DATA EXTRACT
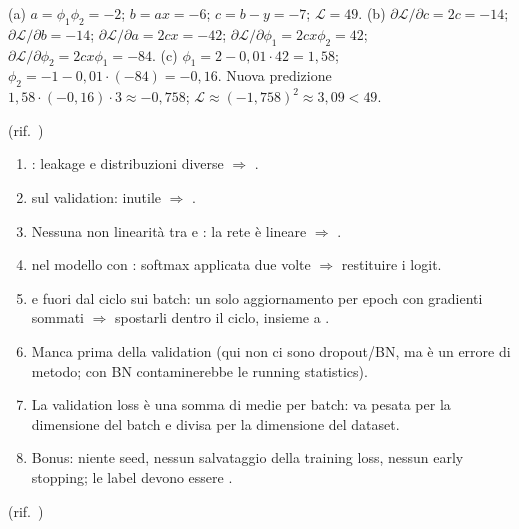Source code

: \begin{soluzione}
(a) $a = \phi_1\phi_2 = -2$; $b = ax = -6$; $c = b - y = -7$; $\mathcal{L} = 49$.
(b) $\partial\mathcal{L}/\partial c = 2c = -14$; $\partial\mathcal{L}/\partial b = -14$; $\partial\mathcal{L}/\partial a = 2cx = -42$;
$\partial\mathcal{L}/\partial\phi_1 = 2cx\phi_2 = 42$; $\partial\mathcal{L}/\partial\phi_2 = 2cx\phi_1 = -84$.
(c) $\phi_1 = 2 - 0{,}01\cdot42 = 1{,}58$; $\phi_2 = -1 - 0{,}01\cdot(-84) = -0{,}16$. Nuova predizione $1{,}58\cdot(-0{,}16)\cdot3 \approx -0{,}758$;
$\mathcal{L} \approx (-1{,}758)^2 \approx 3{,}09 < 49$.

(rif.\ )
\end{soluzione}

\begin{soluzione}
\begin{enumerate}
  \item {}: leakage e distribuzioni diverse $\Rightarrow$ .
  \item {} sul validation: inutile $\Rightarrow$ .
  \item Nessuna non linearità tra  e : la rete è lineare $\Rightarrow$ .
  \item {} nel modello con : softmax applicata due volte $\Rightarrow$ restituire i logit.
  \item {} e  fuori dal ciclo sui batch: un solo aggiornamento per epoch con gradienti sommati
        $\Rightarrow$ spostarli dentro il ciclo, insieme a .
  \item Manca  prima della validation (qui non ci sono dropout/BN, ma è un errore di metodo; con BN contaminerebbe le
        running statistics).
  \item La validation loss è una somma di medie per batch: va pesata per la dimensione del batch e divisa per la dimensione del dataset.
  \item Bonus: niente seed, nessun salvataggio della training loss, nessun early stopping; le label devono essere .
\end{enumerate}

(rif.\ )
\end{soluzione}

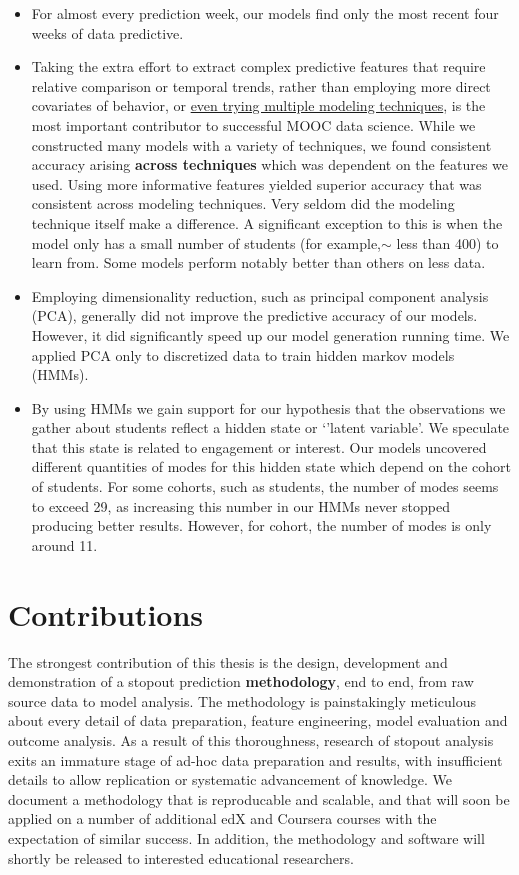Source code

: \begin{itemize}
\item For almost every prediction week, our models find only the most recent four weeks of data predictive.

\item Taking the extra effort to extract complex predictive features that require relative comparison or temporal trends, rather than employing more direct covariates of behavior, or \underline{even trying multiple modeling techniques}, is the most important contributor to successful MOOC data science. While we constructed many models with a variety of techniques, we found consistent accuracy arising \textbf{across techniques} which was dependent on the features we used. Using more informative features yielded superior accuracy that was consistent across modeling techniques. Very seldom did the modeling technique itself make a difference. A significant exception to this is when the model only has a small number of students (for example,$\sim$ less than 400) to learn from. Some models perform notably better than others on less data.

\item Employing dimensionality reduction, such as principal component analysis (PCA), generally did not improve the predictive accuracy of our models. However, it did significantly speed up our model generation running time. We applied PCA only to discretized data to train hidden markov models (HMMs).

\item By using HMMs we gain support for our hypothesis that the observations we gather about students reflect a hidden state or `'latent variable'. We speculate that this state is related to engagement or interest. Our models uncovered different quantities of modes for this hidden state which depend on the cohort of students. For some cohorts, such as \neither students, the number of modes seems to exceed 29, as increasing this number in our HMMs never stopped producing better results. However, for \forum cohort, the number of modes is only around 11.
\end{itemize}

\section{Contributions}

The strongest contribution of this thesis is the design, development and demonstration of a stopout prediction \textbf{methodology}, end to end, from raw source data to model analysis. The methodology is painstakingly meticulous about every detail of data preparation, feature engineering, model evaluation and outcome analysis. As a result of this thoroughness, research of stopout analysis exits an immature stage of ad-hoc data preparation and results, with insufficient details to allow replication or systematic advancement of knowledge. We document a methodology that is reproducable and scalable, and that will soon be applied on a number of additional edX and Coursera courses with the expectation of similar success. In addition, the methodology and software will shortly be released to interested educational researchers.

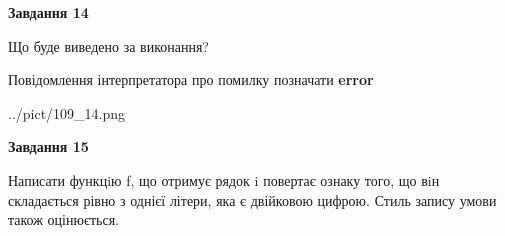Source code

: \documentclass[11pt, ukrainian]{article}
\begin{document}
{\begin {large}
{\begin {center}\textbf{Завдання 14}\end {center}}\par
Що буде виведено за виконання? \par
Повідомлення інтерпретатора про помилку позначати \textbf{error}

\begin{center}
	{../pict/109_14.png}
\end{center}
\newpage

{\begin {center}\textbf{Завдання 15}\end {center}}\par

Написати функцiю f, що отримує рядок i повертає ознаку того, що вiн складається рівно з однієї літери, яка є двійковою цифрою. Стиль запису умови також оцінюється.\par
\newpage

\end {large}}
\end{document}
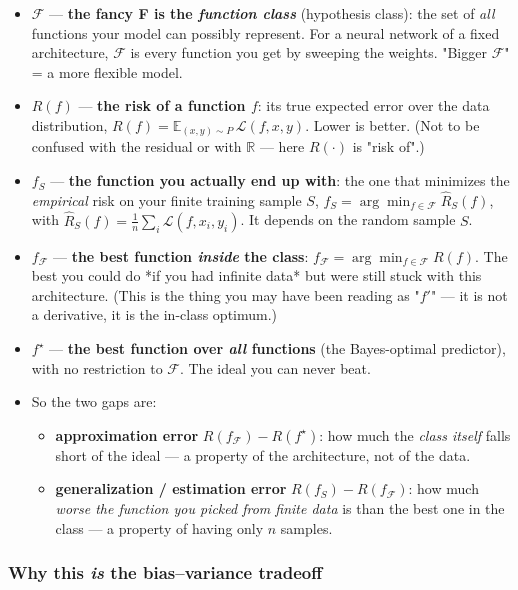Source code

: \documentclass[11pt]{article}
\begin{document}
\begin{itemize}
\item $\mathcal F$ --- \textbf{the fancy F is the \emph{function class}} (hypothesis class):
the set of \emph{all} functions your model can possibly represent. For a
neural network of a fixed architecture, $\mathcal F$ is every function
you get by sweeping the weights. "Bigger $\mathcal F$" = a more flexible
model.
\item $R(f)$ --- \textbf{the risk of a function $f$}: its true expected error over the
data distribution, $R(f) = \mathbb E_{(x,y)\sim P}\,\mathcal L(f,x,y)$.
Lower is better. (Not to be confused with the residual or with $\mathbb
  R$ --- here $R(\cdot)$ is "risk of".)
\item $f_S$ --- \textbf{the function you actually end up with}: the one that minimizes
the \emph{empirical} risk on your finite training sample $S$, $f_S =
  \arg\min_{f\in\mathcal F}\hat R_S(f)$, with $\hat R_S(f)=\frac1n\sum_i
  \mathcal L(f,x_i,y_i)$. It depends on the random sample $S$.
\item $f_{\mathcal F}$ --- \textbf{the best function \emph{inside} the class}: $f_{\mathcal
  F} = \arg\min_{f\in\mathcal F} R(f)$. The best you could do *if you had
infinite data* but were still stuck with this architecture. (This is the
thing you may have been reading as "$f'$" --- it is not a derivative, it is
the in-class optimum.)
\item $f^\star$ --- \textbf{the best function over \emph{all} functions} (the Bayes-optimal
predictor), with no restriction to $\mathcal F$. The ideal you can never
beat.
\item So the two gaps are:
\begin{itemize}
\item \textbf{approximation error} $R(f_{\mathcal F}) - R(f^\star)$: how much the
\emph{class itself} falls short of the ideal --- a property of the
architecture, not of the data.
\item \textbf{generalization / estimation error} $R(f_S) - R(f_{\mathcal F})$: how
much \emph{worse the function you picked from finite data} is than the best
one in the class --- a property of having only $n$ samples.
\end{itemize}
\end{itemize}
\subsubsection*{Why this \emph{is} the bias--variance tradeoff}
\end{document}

EXERCISE INSTRUCTIONS
Your copy should hold every record word for word and none of the pictures.

RESULT OF THIS TASK
Source code

: \begin{soluzione}
(a) $a = \phi_1\phi_2 = -2$; $b = ax = -6$; $c = b - y = -7$; $\mathcal{L} = 49$.
(b) $\partial\mathcal{L}/\partial c = 2c = -14$; $\partial\mathcal{L}/\partial b = -14$; $\partial\mathcal{L}/\partial a = 2cx = -42$;
$\partial\mathcal{L}/\partial\phi_1 = 2cx\phi_2 = 42$; $\partial\mathcal{L}/\partial\phi_2 = 2cx\phi_1 = -84$.
(c) $\phi_1 = 2 - 0{,}01\cdot42 = 1{,}58$; $\phi_2 = -1 - 0{,}01\cdot(-84) = -0{,}16$. Nuova predizione $1{,}58\cdot(-0{,}16)\cdot3 \approx -0{,}758$;
$\mathcal{L} \approx (-1{,}758)^2 \approx 3{,}09 < 49$.

(rif.\ )
\end{soluzione}

\begin{soluzione}
\begin{enumerate}
  \item {}: leakage e distribuzioni diverse $\Rightarrow$ .
  \item {} sul validation: inutile $\Rightarrow$ .
  \item Nessuna non linearità tra  e : la rete è lineare $\Rightarrow$ .
  \item {} nel modello con : softmax applicata due volte $\Rightarrow$ restituire i logit.
  \item {} e  fuori dal ciclo sui batch: un solo aggiornamento per epoch con gradienti sommati
        $\Rightarrow$ spostarli dentro il ciclo, insieme a .
  \item Manca  prima della validation (qui non ci sono dropout/BN, ma è un errore di metodo; con BN contaminerebbe le
        running statistics).
  \item La validation loss è una somma di medie per batch: va pesata per la dimensione del batch e divisa per la dimensione del dataset.
  \item Bonus: niente seed, nessun salvataggio della training loss, nessun early stopping; le label devono essere .
\end{enumerate}

(rif.\ )
\end{soluzione}

Source code

: \begin{itemize}
\item For almost every prediction week, our models find only the most recent four weeks of data predictive.

\item Taking the extra effort to extract complex predictive features that require relative comparison or temporal trends, rather than employing more direct covariates of behavior, or \underline{even trying multiple modeling techniques}, is the most important contributor to successful MOOC data science. While we constructed many models with a variety of techniques, we found consistent accuracy arising \textbf{across techniques} which was dependent on the features we used. Using more informative features yielded superior accuracy that was consistent across modeling techniques. Very seldom did the modeling technique itself make a difference. A significant exception to this is when the model only has a small number of students (for example,$\sim$ less than 400) to learn from. Some models perform notably better than others on less data.

\item Employing dimensionality reduction, such as principal component analysis (PCA), generally did not improve the predictive accuracy of our models. However, it did significantly speed up our model generation running time. We applied PCA only to discretized data to train hidden markov models (HMMs).

\item By using HMMs we gain support for our hypothesis that the observations we gather about students reflect a hidden state or `'latent variable'. We speculate that this state is related to engagement or interest. Our models uncovered different quantities of modes for this hidden state which depend on the cohort of students. For some cohorts, such as \neither students, the number of modes seems to exceed 29, as increasing this number in our HMMs never stopped producing better results. However, for \forum cohort, the number of modes is only around 11.
\end{itemize}

\section{Contributions}

The strongest contribution of this thesis is the design, development and demonstration of a stopout prediction \textbf{methodology}, end to end, from raw source data to model analysis. The methodology is painstakingly meticulous about every detail of data preparation, feature engineering, model evaluation and outcome analysis. As a result of this thoroughness, research of stopout analysis exits an immature stage of ad-hoc data preparation and results, with insufficient details to allow replication or systematic advancement of knowledge. We document a methodology that is reproducable and scalable, and that will soon be applied on a number of additional edX and Coursera courses with the expectation of similar success. In addition, the methodology and software will shortly be released to interested educational researchers.

Source code

: \documentclass[11pt, ukrainian]{article}
\begin{document}
{\begin {large}
{\begin {center}\textbf{Завдання 14}\end {center}}\par
Що буде виведено за виконання? \par
Повідомлення інтерпретатора про помилку позначати \textbf{error}

\begin{center}
	{../pict/109_14.png}
\end{center}
\newpage

{\begin {center}\textbf{Завдання 15}\end {center}}\par

Написати функцiю f, що отримує рядок i повертає ознаку того, що вiн складається рівно з однієї літери, яка є двійковою цифрою. Стиль запису умови також оцінюється.\par
\newpage

\end {large}}
\end{document}
Source code

: \documentclass[11pt]{article}
\begin{document}
\begin{itemize}
\item $\mathcal F$ --- \textbf{the fancy F is the \emph{function class}} (hypothesis class):
the set of \emph{all} functions your model can possibly represent. For a
neural network of a fixed architecture, $\mathcal F$ is every function
you get by sweeping the weights. "Bigger $\mathcal F$" = a more flexible
model.
\item $R(f)$ --- \textbf{the risk of a function $f$}: its true expected error over the
data distribution, $R(f) = \mathbb E_{(x,y)\sim P}\,\mathcal L(f,x,y)$.
Lower is better. (Not to be confused with the residual or with $\mathbb
  R$ --- here $R(\cdot)$ is "risk of".)
\item $f_S$ --- \textbf{the function you actually end up with}: the one that minimizes
the \emph{empirical} risk on your finite training sample $S$, $f_S =
  \arg\min_{f\in\mathcal F}\hat R_S(f)$, with $\hat R_S(f)=\frac1n\sum_i
  \mathcal L(f,x_i,y_i)$. It depends on the random sample $S$.
\item $f_{\mathcal F}$ --- \textbf{the best function \emph{inside} the class}: $f_{\mathcal
  F} = \arg\min_{f\in\mathcal F} R(f)$. The best you could do *if you had
infinite data* but were still stuck with this architecture. (This is the
thing you may have been reading as "$f'$" --- it is not a derivative, it is
the in-class optimum.)
\item $f^\star$ --- \textbf{the best function over \emph{all} functions} (the Bayes-optimal
predictor), with no restriction to $\mathcal F$. The ideal you can never
beat.
\item So the two gaps are:
\begin{itemize}
\item \textbf{approximation error} $R(f_{\mathcal F}) - R(f^\star)$: how much the
\emph{class itself} falls short of the ideal --- a property of the
architecture, not of the data.
\item \textbf{generalization / estimation error} $R(f_S) - R(f_{\mathcal F})$: how
much \emph{worse the function you picked from finite data} is than the best
one in the class --- a property of having only $n$ samples.
\end{itemize}
\end{itemize}
\subsubsection*{Why this \emph{is} the bias--variance tradeoff}
\end{document}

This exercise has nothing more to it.